[Work instruction]: Exactly the lines below from the one with "The splitting of" up to and including the one with "The time per" make up the answer, with nothing else added.

^^^^^^^^

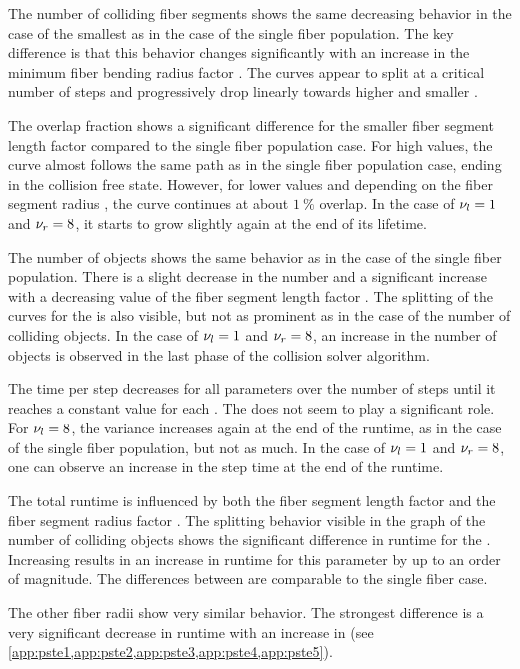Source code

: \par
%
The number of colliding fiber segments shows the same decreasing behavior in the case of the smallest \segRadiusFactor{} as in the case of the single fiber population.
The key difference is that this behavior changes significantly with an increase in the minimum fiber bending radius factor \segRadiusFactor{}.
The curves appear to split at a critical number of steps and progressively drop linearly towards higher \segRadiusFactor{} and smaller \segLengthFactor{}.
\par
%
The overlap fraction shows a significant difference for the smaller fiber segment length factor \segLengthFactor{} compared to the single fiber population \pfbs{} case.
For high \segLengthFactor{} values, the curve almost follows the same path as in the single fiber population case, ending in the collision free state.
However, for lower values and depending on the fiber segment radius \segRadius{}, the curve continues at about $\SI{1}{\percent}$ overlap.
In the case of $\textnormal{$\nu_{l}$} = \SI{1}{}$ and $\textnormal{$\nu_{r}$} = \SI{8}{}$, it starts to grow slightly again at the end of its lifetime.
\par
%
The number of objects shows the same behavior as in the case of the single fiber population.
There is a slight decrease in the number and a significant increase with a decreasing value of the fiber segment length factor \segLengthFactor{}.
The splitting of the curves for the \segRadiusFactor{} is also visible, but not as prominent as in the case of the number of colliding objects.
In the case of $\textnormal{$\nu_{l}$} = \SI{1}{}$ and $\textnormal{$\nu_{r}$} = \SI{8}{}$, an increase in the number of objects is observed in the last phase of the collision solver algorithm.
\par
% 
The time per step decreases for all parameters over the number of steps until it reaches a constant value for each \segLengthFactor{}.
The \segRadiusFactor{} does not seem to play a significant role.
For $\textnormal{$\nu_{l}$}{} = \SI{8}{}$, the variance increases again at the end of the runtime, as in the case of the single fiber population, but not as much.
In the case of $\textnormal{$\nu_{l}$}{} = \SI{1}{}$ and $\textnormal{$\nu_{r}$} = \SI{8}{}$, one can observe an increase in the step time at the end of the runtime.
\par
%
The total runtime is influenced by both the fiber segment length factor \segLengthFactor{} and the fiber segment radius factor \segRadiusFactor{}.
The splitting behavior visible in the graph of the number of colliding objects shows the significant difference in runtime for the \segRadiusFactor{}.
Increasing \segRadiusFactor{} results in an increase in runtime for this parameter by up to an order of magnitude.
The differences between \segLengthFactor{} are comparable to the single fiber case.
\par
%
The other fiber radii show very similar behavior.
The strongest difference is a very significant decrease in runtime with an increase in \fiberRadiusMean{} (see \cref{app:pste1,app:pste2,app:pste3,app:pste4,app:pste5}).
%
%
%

^^^^^^^^

[Your response]:
The splitting of the curves for the \segRadiusFactor{} is also visible, but not as prominent as in the case of the number of colliding objects.
In the case of $\textnormal{$\nu_{l}$} = \SI{1}{}$ and $\textnormal{$\nu_{r}$} = \SI{8}{}$, an increase in the number of objects is observed in the last phase of the collision solver algorithm.
\par
% 
The time per step decreases for all parameters over the number of steps until it reaches a constant value for each \segLengthFactor{}.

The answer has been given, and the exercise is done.